Flexible and Modular Model for Smart Trolleybus Grids

Abstract

The reduction of climate-changing emissions is vital, especially in urban areas. To reach this goal, the decarbonization of the public transport sector is crucial. Dynamic conductive power transfer through catenary systems is potentially a carbon-neutral solution. This paper focuses on trolleybus grids, already established in several metropolises, which are re-emerging as a smart city-oriented electrified transport system. A better integration of trolleybus grids with renewable sources, energy storage, and the existing electric network of the urban area is necessary to increase the efficiency of the system and optimize energy flows, favouring the transition towards smarter and greener cities.
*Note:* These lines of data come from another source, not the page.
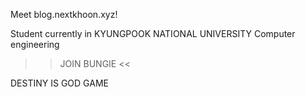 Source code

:Meet blog.nextkhoon.xyz!

Student currently in KYUNGPOOK NATIONAL UNIVERSITY Computer engineering

>> JOIN BUNGIE <<

DESTINY IS GOD GAME
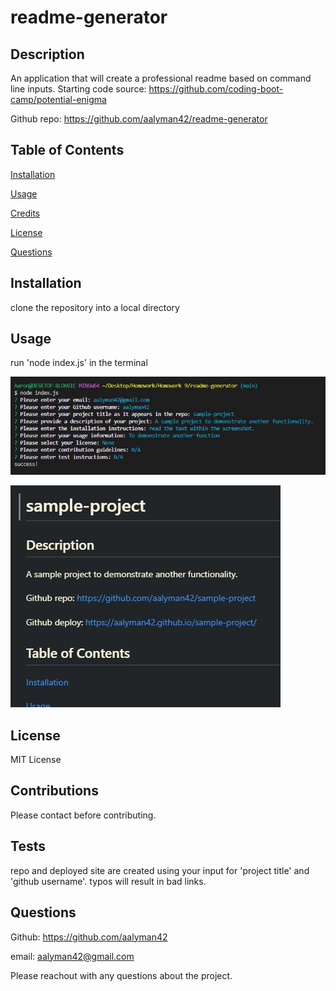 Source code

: # readme-generator

## Description

An application that will create a professional readme based on command line inputs.
Starting code source: https://github.com/coding-boot-camp/potential-enigma

Github repo: https://github.com/aalyman42/readme-generator

## Table of Contents

[Installation](#installation)

[Usage](#usage)

[Credits](#credits)

[License](#license)

[Questions](#questions)

## Installation

clone the repository into a local directory

## Usage

run 'node index.js' in the terminal

![input sample](./images/Capture.JPG)

![input result](./images/Capture2.JPG)

## License

MIT License

## Contributions

Please contact before contributing.

## Tests

repo and deployed site are created using your input for 'project title' and 'github username'. typos will result in bad links.

## Questions

Github: https://github.com/aalyman42

email: aalyman42@gmail.com

Please reachout with any questions about the project.
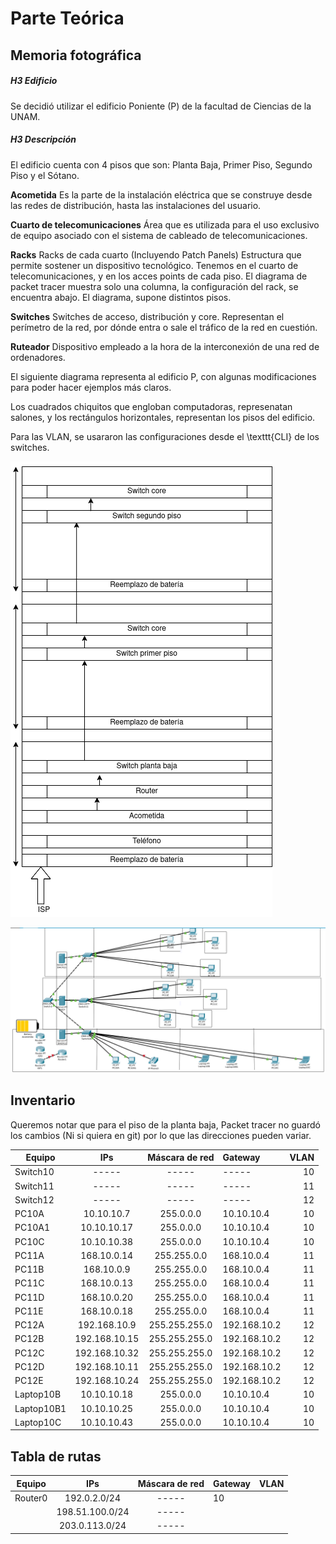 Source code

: Parte Teórica
=============

Memoria fotográfica
-------------------

##### H3 Edificio
Se decidió utilizar el edificio Poniente (P) de la facultad de Ciencias de la
UNAM.

##### H3 Descripción
El edificio cuenta con 4 pisos que son: Planta Baja, Primer Piso, Segundo Piso y
el Sótano.

**Acometida**  Es la parte de la instalación eléctrica que se construye desde las
redes de distribución, hasta las instalaciones del usuario.

**Cuarto de telecomunicaciones** Área que es utilizada para el uso exclusivo de
equipo asociado  con el sistema de cableado de telecomunicaciones.

**Racks** Racks de cada cuarto (Incluyendo Patch Panels) Estructura que
permite sostener un dispositivo tecnológico. Tenemos en el cuarto de
telecomunicaciones, y en los acces points de cada piso. El diagrama de packet
tracer muestra solo una columna, la configuración del rack, se encuentra abajo.
El diagrama, supone distintos pisos.

**Switches** Switches de acceso, distribución y core. Representan el perímetro
de la red, por dónde entra o sale el tráfico de la red en cuestión.

**Ruteador** Dispositivo empleado a la hora de la interconexión de una red de
ordenadores.

El siguiente diagrama representa al edificio P, con algunas modificaciones para
poder hacer ejemplos más claros.

Los cuadrados chiquitos que engloban computadoras, represenatan salones, y los
rectángulos horizontales, representan los pisos del edificio.

Para las VLAN, se usararon las configuraciones desde el \texttt{CLI} de los
switches.

![alt text](https://github.com/mildewyPrawn/redes/blob/master/rackP.png "Rack")

![alt text](https://github.com/mildewyPrawn/redes/blob/master/nuevoPP.png "Diagrama")

Inventario
----------

Queremos notar que para el piso de la planta baja, Packet tracer no guardó los 
cambios (Ni si quiera en git) por lo que las direcciones pueden variar.

|Equipo | IPs | Máscara de red | Gateway | VLAN |
| ----- |:---:|:--------------:|:--------| ----:|
Switch10 | -----  | ----- | ----- | 10
Switch11 | -----  | ----- | ----- | 11
Switch12 | -----  | ----- | ----- | 12
PC10A  | 10.10.10.7  | 255.0.0.0 | 10.10.10.4 | 10 
PC10A1 | 10.10.10.17  | 255.0.0.0 | 10.10.10.4 | 10
PC10C  | 10.10.10.38  | 255.0.0.0 | 10.10.10.4 | 10
PC11A  | 168.10.0.14  | 255.255.0.0 | 168.10.0.4 | 11
PC11B  | 168.10.0.9 | 255.255.0.0 | 168.10.0.4 | 11
PC11C  | 168.10.0.13 | 255.255.0.0 | 168.10.0.4 | 11
PC11D  | 168.10.0.20 | 255.255.0.0 | 168.10.0.4 | 11
PC11E  | 168.10.0.18 | 255.255.0.0 | 168.10.0.4 | 11
PC12A  | 192.168.10.9 | 255.255.255.0 | 192.168.10.2 | 12
PC12B  | 192.168.10.15  | 255.255.255.0 | 192.168.10.2 | 12
PC12C  | 192.168.10.32 | 255.255.255.0 | 192.168.10.2 | 12
PC12D  | 192.168.10.11 | 255.255.255.0 | 192.168.10.2 | 12
PC12E  | 192.168.10.24 | 255.255.255.0 | 192.168.10.2 | 12
Laptop10B  | 10.10.10.18 | 255.0.0.0 | 10.10.10.4 | 10
Laptop10B1  | 10.10.10.25 | 255.0.0.0 | 10.10.10.4 | 10
Laptop10C  | 10.10.10.43 | 255.0.0.0 | 10.10.10.4 | 10
    
Tabla de rutas
--------------

|Equipo | IPs | Máscara de red | Gateway | VLAN |
| ----- |:---:|:--------------:|:--------| ----:|
|Router0 | 192.0.2.0/24 | ----- | 10 |
| | 198.51.100.0/24 | ----- |  |
| | 203.0.113.0/24 | ----- |  |
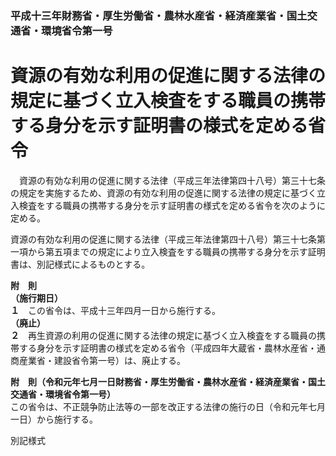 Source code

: ### 平成十三年財務省・厚生労働省・農林水産省・経済産業省・国土交通省・環境省令第一号  
# 資源の有効な利用の促進に関する法律の規定に基づく立入検査をする職員の携帯する身分を示す証明書の様式を定める省令  
　資源の有効な利用の促進に関する法律（平成三年法律第四十八号）第三十七条の規定を実施するため、資源の有効な利用の促進に関する法律の規定に基づく立入検査をする職員の携帯する身分を示す証明書の様式を定める省令を次のように定める。  
  
資源の有効な利用の促進に関する法律（平成三年法律第四十八号）第三十七条第一項から第五項までの規定により立入検査をする職員の携帯する身分を示す証明書は、別記様式によるものとする。  
  
**附　則**  
**（施行期日）**  
**１**　この省令は、平成十三年四月一日から施行する。  
**（廃止）**  
**２**　再生資源の利用の促進に関する法律の規定に基づく立入検査をする職員の携帯する身分を示す証明書の様式を定める省令（平成四年大蔵省・農林水産省・通商産業省・建設省令第一号）は、廃止する。  
  
**附　則（令和元年七月一日財務省・厚生労働省・農林水産省・経済産業省・国土交通省・環境省令第一号）**  
この省令は、不正競争防止法等の一部を改正する法律の施行の日（令和元年七月一日）から施行する。  
  
別記様式
          
         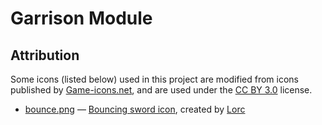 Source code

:# Garrison Module

## Attribution
Some icons (listed below) used in this project are modified from icons published by [Game-icons.net](https://game-icons.net), and are used under the [CC BY 3.0](http://creativecommons.org/licenses/by/3.0/) license.

 - [bounce.png](icons/bounce.png) — [Bouncing sword icon](https://game-icons.net/1x1/lorc/bouncing-sword.html), created by [Lorc](https://lorcblog.blogspot.com/)
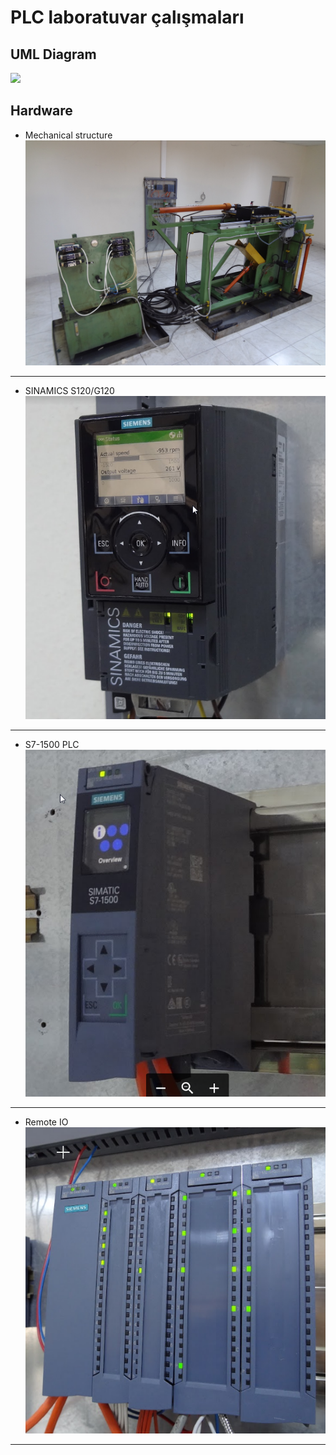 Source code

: # PLC laboratuvar çalışmaları
## UML Diagram
![](http://www.plantuml.com/plantuml/png/ZPFXwfim5CM_-nI-G5Wx68CnIZiTgz1kegLVWeHCBsqWcfBSRFZskofTdSt-r0-5dlpkENXotJgK5dsh8rv-PEiFgrKLHp5FGQCK-sCs_8iYNa1h44JsGoJIDgxwp1XFrKMXr49rDuzLcDbrKflBVn76DdzjZCS9MWW3Ku2MFHrzyOYc6-VYPVxmy7tVMEcrgaNIQzKrOAkvcFlsLiN_A1QSynO8AxFlksEMbA9Slr-9R_GpPd_LKADLDIKT3HeoV9Q8MwOiOuc9mxdJop4sEprB_GiSdIqbmeBl670EEqRye5g5elojiBwI4eUwv7SJKKBdZ9sevMsUrKyhKPdkJUe4xGs8cxa5C7e25t1lPxhT-LPIc_5ZOp-TalnTbZzscB6dNGimeSG0jk5aaagABg0sjX59UQwYa3YmUOzNgYI5MZdgvcG12hWCVHfBwzA0fjaN8Ffy6CyFoTIGSAhrUcpxjN6QtepZnkDoVWjTurlz1m00)
## Hardware
- Mechanical structure 
![](https://github.com/mesleki2017/plc-laboratuvar/blob/416092a5646fb5e3a9300bf77dee24f10b799d2b/image/plc1.JPG)
---
- SINAMICS S120/G120
![](https://github.com/mesleki2017/plc-laboratuvar/blob/2ea281a135001d6a8cf1d1cf4156a55a5b3b8fe8/image/plc2.png)
---
- S7-1500 PLC
![](https://github.com/mesleki2017/plc-laboratuvar/blob/5c19ebc99f1fed2ecd9019f6e40316f29d2b472d/image/plc6.png)
---
- Remote IO
![](https://github.com/mesleki2017/plc-laboratuvar/blob/2ea281a135001d6a8cf1d1cf4156a55a5b3b8fe8/image/plc4.png)

---


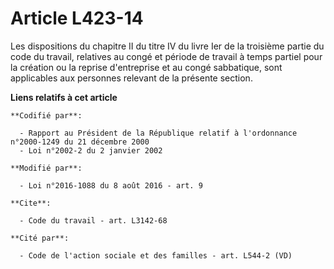 # Article L423-14

Les dispositions du chapitre II du titre IV du livre Ier de la troisième partie  du code du travail, relatives au congé et
période de travail à temps partiel pour la création ou la reprise d'entreprise et au congé sabbatique, sont applicables aux
personnes relevant de la présente section.

**Liens relatifs à cet article**

	**Codifié par**:

	  - Rapport au Président de la République relatif à l'ordonnance n°2000-1249 du 21 décembre 2000
	  - Loi n°2002-2 du 2 janvier 2002

	**Modifié par**:

	  - Loi n°2016-1088 du 8 août 2016 - art. 9

	**Cite**:

	  - Code du travail - art. L3142-68

	**Cité par**:

	  - Code de l'action sociale et des familles - art. L544-2 (VD)
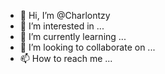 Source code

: - 👋 Hi, I’m @Charlontzy
- 👀 I’m interested in ...
- 🌱 I’m currently learning ...
- 💞️ I’m looking to collaborate on ...
- 📫 How to reach me ...

<!---
Charlontzy/Charlontzy is a ✨ special ✨ repository because its `README.md` (this file) appears on your GitHub profile.
You can click the Preview link to take a look at your changes.
--->
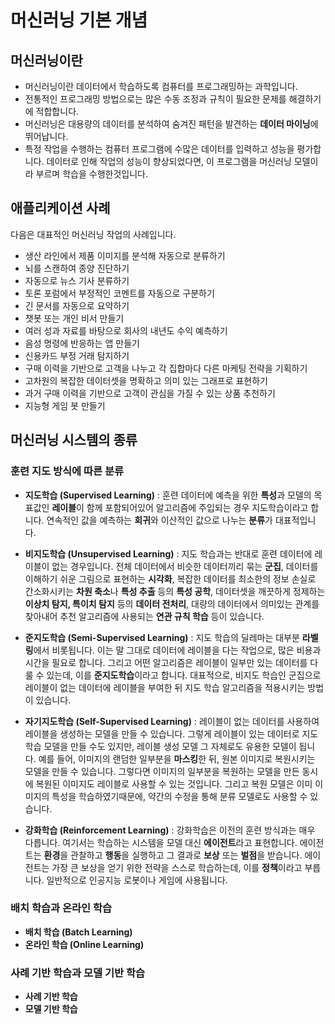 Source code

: # 머신러닝 기본 개념

## 머신러닝이란 

- 머신러닝이란 데이터에서 학습하도록 컴퓨터를 프로그래밍하는 과학입니다. 
- 전통적인 프로그래밍 방법으로는 많은 수동 조정과 규칙이 필요한 문제를 해결하기에 적합합니다. 
- 머신러닝은 대용량의 데이터를 분석하여 숨겨진 패턴을 발견하는 **데이터 마이닝**에 뛰어납니다.
- 특정 작업을 수행하는 컴퓨터 프로그램에 수많은 데이터를 입력하고 성능을 평가합니다. 데이터로 인해 작업의 성능이 향상되었다면, 이 프로그램을 머신러닝 모델이라 부르며 학습을 수행한것입니다. 

## 애플리케이션 사례

다음은 대표적인 머신러닝 작업의 사례입니다.

- 생산 라인에서 제품 이미지를 분석해 자동으로 분류하기
- 뇌를 스캔하여 종양 진단하기
- 자동으로 뉴스 기사 분류하기
- 토론 포럼에서 부정적인 코멘트를 자동으로 구분하기	 
- 긴 문서를 자동으로 요약하기
- 챗봇 또는 개인 비서 만들기
- 여러 성과 자료를 바탕으로 회사의 내년도 수익 예측하기
- 음성 명령에 반응하는 앱 만들기
- 신용카드 부정 거래 탐지하기
- 구매 이력을 기반으로 고객을 나누고 각 집합마다 다른 마케팅 전략을 기획하기
- 고차원의 복잡한 데이터셋을 명확하고 의미 있는 그래프로 표현하기
- 과거 구매 이력을 기반으로 고객이 관심을 가질 수 있는 상품 추천하기
- 지능형 게임 봇 만들기

## 머신러닝 시스템의 종류

### 훈련 지도 방식에 따른 분류

- **지도학습 (Supervised Learning)** : 훈련 데이터에 예측을 위한 **특성**과 모델의 목표값인 **레이블**이 함께 포함되어있어 알고리즘에 주입되는 경우 지도학습이라고 합니다. 연속적인 값을 예측하는 **회귀**와 이산적인 값으로 나누는 **분류**가 대표적입니다.

- **비지도학습 (Unsupervised Learning)** : 지도 학습과는 반대로 훈련 데이터에 레이블이 없는 경우입니다. 전체 데이터에서 비슷한 데이터끼리 묶는 **군집**, 데이터를 이해하기 쉬운 그림으로 표현하는 **시각화**, 복잡한 데이터를 최소한의 정보 손실로 간소화시키는 **차원 축소**나 **특성 추출** 등의 **특성 공학**, 데이터셋을 깨끗하게 정제하는 **이상치 탐지, 특이치 탐지** 등의 **데이터 전처리**, 대량의 데이터에서 의미있는 관계를 찾아내어 추천 알고리즘에 사용되는 **연관 규칙 학습** 등이 있습니다. 

- **준지도학습 (Semi-Supervised Learning)** : 지도 학습의 딜레마는 대부분 **라벨링**에서 비롯됩니다. 이는 말 그대로 데이터에 레이블을 다는 작업으로, 많은 비용과 시간을 필요로 합니다. 그리고 어떤 알고리즘은 레이블이 일부만 있는 데이터를 다룰 수 있는데, 이를 **준지도학습**이라고 합니다. 대표적으로, 비지도 학습인 군집으로 레이블이 없는 데이터에 레이블을 부여한 뒤 지도 학습 알고리즘을 적용시키는 방법이 있습니다.

- **자기지도학습 (Self-Supervised Learning)** : 레이블이 없는 데이터를 사용하여 레이블을 생성하는 모델을 만들 수 있습니다. 그렇게 레이블이 있는 데이터로 지도 학습 모델을 만들 수도 있지만, 레이블 생성 모델 그 자체로도 유용한 모델이 됩니다. 예를 들어, 이미지의 랜덤한 일부분을 **마스킹**한 뒤, 원본 이미지로 복원시키는 모델을 만들 수 있습니다. 그렇다면 이미지의 일부분을 복원하는 모델을 만든 동시에 복원된 이미지도 레이블로 사용할 수 있는 것입니다. 그리고 복원 모델은 이미 이미지의 특성을 학습하였기때문에, 약간의 수정을 통해 분류 모델로도 사용할 수 있습니다. 

- **강화학습 (Reinforcement Learning)** : 강화학습은 이전의 훈련 방식과는 매우 다릅니다. 여기서는 학습하는 시스템을 모델 대신 **에이전트**라고 표현합니다. 에이전트는 **환경**을 관찰하고 **행동**을 실행하고 그 결과로 **보상** 또는 **벌점**을 받습니다. 에이전트는 가장 큰 보상을 얻기 위한 전략을 스스로 학습하는데, 이를 **정책**이라고 부릅니다. 일반적으로 인공지능 로봇이나 게임에 사용됩니다. 

### 배치 학습과 온라인 학습

- **배치 학습 (Batch Learning)** 
- **온라인 학습 (Online Learning)**

### 사례 기반 학습과 모델 기반 학습

- **사례 기반 학습**
- **모델 기반 학습**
Moreover, trolleybus systems may act as a DC backbone for charging stations powering private electric vehicles, thus contributing to a closer interconnection between public and private mobility. A modular model of the electric traction grid in Matlab-Simulink is explored to simulate the actual complexity of novel trolleybus network topologies. By means of graphical and numerical results illustrating the behaviour of the main electrical line parameters, the model flexibility towards the inclusion of smart city-oriented technologies, such as stationary battery energy storage systems and electric vehicle chargers, is verified in this work. The trolleybus electrical infrastructure of the city of Bologna was chosen as a case study.